Did the leak of that Access Hollywood tape “influence the election”?

Hell, do editorial endorsements constitute “Influenc[ing] the election”?

The question should not be what constitutes influencing the election.

The question should be what does not.

9 thoughts on “Comment Of The Day: “Morning Ethics Catch-Up, 8/22/18: Manafort, Cohen, and Mollie” (#2)

    • Agreed. Thanks so much, Michael. That was an education in yet another aspect of how complex the whole election mechanism is, and how to recognize how it can be — is being — manipulated.

      • As well as double standards.

        Because I have yet to hear from a person who

        – complains about Russians interfering in the election
        – argues that paying off Stormy Daniels is “influencing the election”

        had complained about the leaking of the Access Hollywood tape, or the leaking of the debate questions.

  1. When the law is as murky as this (as it often is,) the outcome depends entirely on the human deciders; the judge, jury, committee, whatever.

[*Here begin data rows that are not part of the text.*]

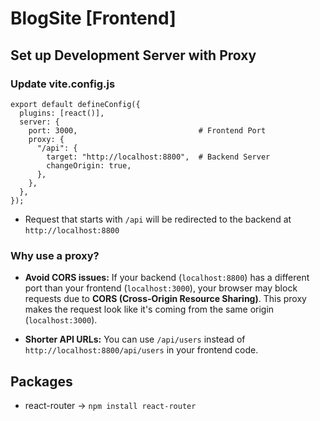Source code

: # BlogSite [Frontend]

## Set up Development Server with Proxy

### Update **vite.config.js**

    export default defineConfig({
      plugins: [react()],
      server: {
        port: 3000,                           # Frontend Port
        proxy: {
          "/api": {
            target: "http://localhost:8800",  # Backend Server
            changeOrigin: true,
          },
        },
      },
    });

- Request that starts with `/api` will be redirected to the backend at `http://localhost:8800`

### Why use a proxy?

- **Avoid CORS issues:** If your backend (`localhost:8800`) has a different port than your frontend (`localhost:3000`), your browser may block requests due to **CORS (Cross-Origin Resource Sharing)**. This proxy makes the request look like it's coming from the same origin (`localhost:3000`).

- **Shorter API URLs:** You can use `/api/users` instead of `http://localhost:8800/api/users` in your frontend code.

## Packages

- react-router → `npm install react-router`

    Herein lies the lurking evil of our new hyper-partisanship: the outcome of this case could depend entirely on the political leanings of the decider. Which is why impeachment depends entirely on how many Ds and Rs sit in Congress- not on the facts.

    In a less divided country, professionals were more often guided by higher principles than politics; morality, loyalty to the profession itself, reputation, conscience. Maybe there are still old-timers in Washington who value all or some of these things more than their feelings about politics, but I think for the most part that ship has sailed.

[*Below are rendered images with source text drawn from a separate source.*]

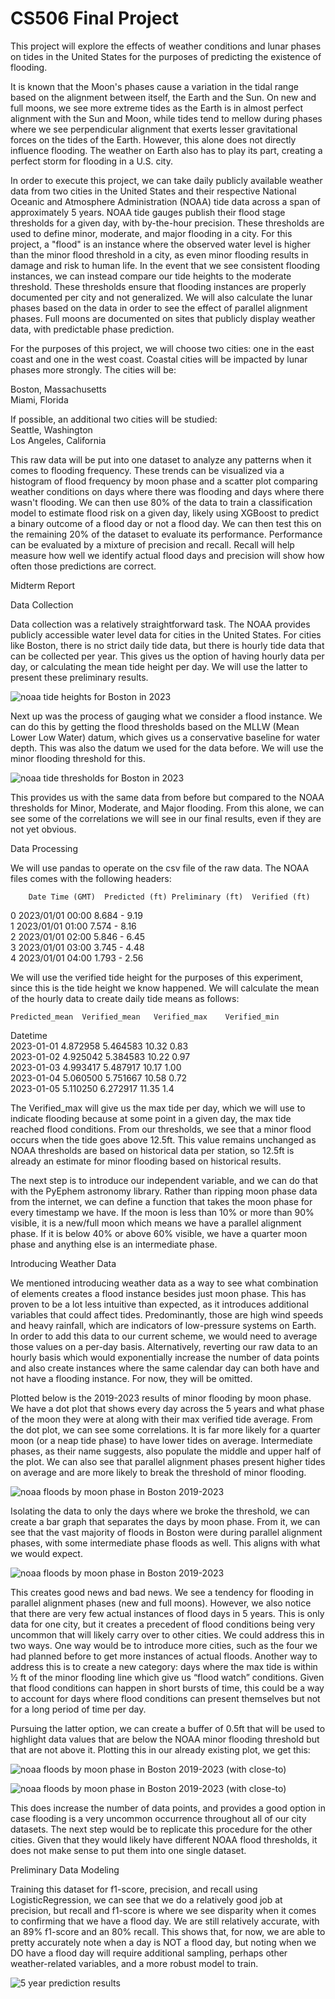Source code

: # CS506 Final Project

This project will explore the effects of weather conditions and lunar phases on tides in the United States for the purposes of predicting the existence of flooding.  

It is known that the Moon's phases cause a variation in the tidal range based on the alignment between itself, the Earth and the Sun. On new and full moons, we see more extreme tides as the Earth is in almost perfect alignment with the Sun and Moon, while tides tend to mellow during phases where we see perpendicular alignment that exerts lesser gravitational forces on the tides of the Earth. However, this alone does not directly influence flooding. The weather on Earth also has to play its part, creating a perfect storm for flooding in a U.S. city.

In order to execute this project, we can take daily publicly available weather data from two cities in the United States and their respective National Oceanic and Atmosphere Administration (NOAA) tide data across a span of approximately 5 years. NOAA tide gauges publish their flood stage thresholds for a given day, with by-the-hour precision. These thresholds are used to define minor, moderate, and major flooding in a city. For this project, a "flood" is an instance where the observed water level is higher than the minor flood threshold in a city, as even minor flooding results in damage and risk to human life. In the event that we see consistent flooding instances, we can instead compare our tide heights to the moderate threshold. These thresholds ensure that flooding instances are properly documented per city and not generalized. We will also calculate the lunar phases based on the data in order to see the effect of parallel alignment phases. Full moons are documented on sites that publicly display weather data, with predictable phase prediction.

For the purposes of this project, we will choose two cities: one in the east coast and one in the west coast. Coastal cities will be impacted by lunar phases more strongly. The cities will be:

Boston, Massachusetts  
Miami, Florida  

If possible, an additional two cities will be studied:  
Seattle, Washington  
Los Angeles, California     

This raw data will be put into one dataset to analyze any patterns when it comes to flooding frequency. These trends can be visualized via a histogram of flood frequency by moon phase and a scatter plot comparing weather conditions on days where there was flooding and days where there wasn't flooding. We can then use 80% of the data to train a classification model to estimate flood risk on a given day, likely using XGBoost to predict a binary outcome of a flood day or not a flood day. We can then test this on the remaining 20% of the dataset to evaluate its performance. Performance can be evaluated by a mixture of precision and recall. Recall will help measure how well we identify actual flood days and precision will show how often those predictions are correct.

Midterm Report

Data Collection

Data collection was a relatively straightforward task. The NOAA provides publicly accessible water level data for cities in the United States. For cities like Boston, there is no strict daily tide data, but there is hourly tide data that can be collected per year. This gives us the option of having hourly data per day, or calculating the mean tide height per day. We will use the latter to present these preliminary results.

![noaa tide heights for Boston in 2023](noaa_tide_heights.png)

Next up was the process of gauging what we consider a flood instance. We can do this by getting the flood thresholds based on the MLLW (Mean Lower Low Water) datum, which gives us a conservative baseline for water depth. This was also the datum we used for the data before. We will use the minor flooding threshold for this.

![noaa tide thresholds for Boston in 2023](noaa_thresholds.png)

This provides us with the same data from before but compared to the NOAA thresholds for Minor, Moderate, and Major flooding. From this alone, we can see some of the correlations we will see in our final results, even if they are not yet obvious. 

Data Processing

We will use pandas to operate on the csv file of the raw data. The NOAA files comes with the following headers:

        Date Time (GMT)  Predicted (ft) Preliminary (ft)  Verified (ft)  
0  2023/01/01      00:00           8.684                -           9.19  
1  2023/01/01      01:00           7.574                -           8.16  
2  2023/01/01      02:00           5.846                -           6.45  
3  2023/01/01      03:00           3.745                -           4.48  
4  2023/01/01      04:00           1.793                -           2.56  


We will use the verified tide height for the purposes of this experiment, since this is the tide height we know happened. We will calculate the mean of the hourly data to create daily tide means as follows:

	Predicted_mean	Verified_mean	Verified_max	Verified_min  
Datetime				
2023-01-01	4.872958	5.464583	10.32	0.83  
2023-01-02	4.925042	5.384583	10.22	0.97  
2023-01-03	4.993417	5.487917	10.17	1.00  
2023-01-04	5.060500	5.751667	10.58	0.72  
2023-01-05	5.110250	6.272917	11.35	1.4  

The Verified_max will give us the max tide per day, which we will use to indicate flooding because at some point in a given day, the max tide reached flood conditions. From our thresholds, we see that a minor flood occurs when the tide goes above 12.5ft. This value remains unchanged as NOAA thresholds are based on historical data per station, so 12.5ft is already an estimate for minor flooding based on historical results.

The next step is to introduce our independent variable, and we can do that with the PyEphem astronomy library. Rather than ripping moon phase data from the internet, we can define a function that takes the moon phase for every timestamp we have. If the moon is less than 10% or more than 90% visible, it is a new/full moon which means we have a parallel alignment phase. If it is below 40% or above 60% visible, we have a quarter moon phase and anything else is an intermediate phase.

Introducing Weather Data

We mentioned introducing weather data as a way to see what combination of elements creates a flood instance besides just moon phase. This has proven to be a lot less intuitive than expected, as it introduces additional variables that could affect tides. Predominantly, those are high wind speeds and heavy rainfall, which are indicators of low-pressure systems on Earth. In order to add this data to our current scheme, we would need to average those values on a per-day basis. Alternatively, reverting our raw data to an hourly basis which would exponentially increase the number of data points and also create instances where the same calendar day can both have and not have a flooding instance. For now, they will be omitted. 

Plotted below is the 2019-2023 results of minor flooding by moon phase. We have a dot plot that shows every day across the 5 years and what phase of the moon they were at along with their max verified tide average. From the dot plot, we can see some correlations. It is far more likely for a quarter moon (or a neap tide phase) to have lower tides on average. Intermediate phases, as their name suggests, also populate the middle and upper half of the plot. We can also see that parallel alignment phases present higher tides on average and are more likely to break the threshold of minor flooding.

![noaa floods by moon phase in Boston 2019-2023](moon_tide_dotplot.png)

Isolating the data to only the days where we broke the threshold, we can create a bar graph that separates the days by moon phase. From it, we can see that the vast majority of floods in Boston were during parallel alignment phases, with some intermediate phase floods as well. This aligns with what we would expect.

![noaa floods by moon phase in Boston 2019-2023](moon_tide_bargraph.png)

This creates good news and bad news. We see a tendency for flooding in parallel alignment phases (new and full moons). However, we also notice that there are very few actual instances of flood days in 5 years. This is only data for one city, but it creates a precedent of flood conditions being very uncommon that will likely carry over to other cities. We could address this in two ways. One way would be to introduce more cities, such as the four we had planned before to get more instances of actual floods. Another way to address this is to create a new category: days where the max tide is within ½ ft of the minor flooding line which give us “flood watch” conditions. Given that flood conditions can happen in short bursts of time, this could be a way to account for days where flood conditions can present themselves but not for a long period of time per day.

Pursuing the latter option, we can create a buffer of 0.5ft that will be used to highlight data values that are below the NOAA minor flooding threshold but that are not above it. Plotting this in our already existing plot, we get this:

![noaa floods by moon phase in Boston 2019-2023 (with close-to)](moon_tide_closeto.png)

![noaa floods by moon phase in Boston 2019-2023 (with close-to)](moon_tide_closetobar.png)

This does increase the number of data points, and provides a good option in case flooding is a very uncommon occurrence throughout all of our city datasets. The next step would be to replicate this procedure for the other cities. Given that they would likely have different NOAA flood thresholds, it does not make sense to put them into one single dataset.

Preliminary Data Modeling

Training this dataset for f1-score, precision, and recall using LogisticRegression, we can see that we do a relatively good job at precision, but recall and f1-score is where we see disparity when it comes to confirming that we have a flood day. We are still relatively accurate, with an 89% f1-score and an 80% recall. This shows that, for now, we are able to pretty accurately note when a day is NOT a flood day, but noting when we DO have a flood day will require additional sampling, perhaps other weather-related variables, and a more robust model to train.

![5 year prediction results](moon_tide_predict.png)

    Politics have REPLACED those higher principles. If you’re a liberal, then being liberal, and helping liberals, confers automatic righteousness, even if you are the worst sort of scum. As progressives say, “the personal is political.” There is no higher principle than the Party. Or as Hitler said, “The State must be master of all.”

    The Right has been partially restrained from this dangerous path because of the presence of sincere religious faith among many of them. If you truly believe in a Judge who both proscribes and enforces objective morality (and who is always watching) then being honest and faithful to one’s duties is the highest priority; more so than party loyalty. Go back far enough, and both major parties (and plenty of voters) operated under those assumptions more. Now it’s reduced to an element within one party, half of whom probably don’t mean it. The rising Alt-Right is mostly secular and is matching the Left’s tribal-warfare tactics.

    Politics are downstream from culture, which is downstream from worldview/religion. It’s not going to matter who wins if both sides believe that truth is a social construct.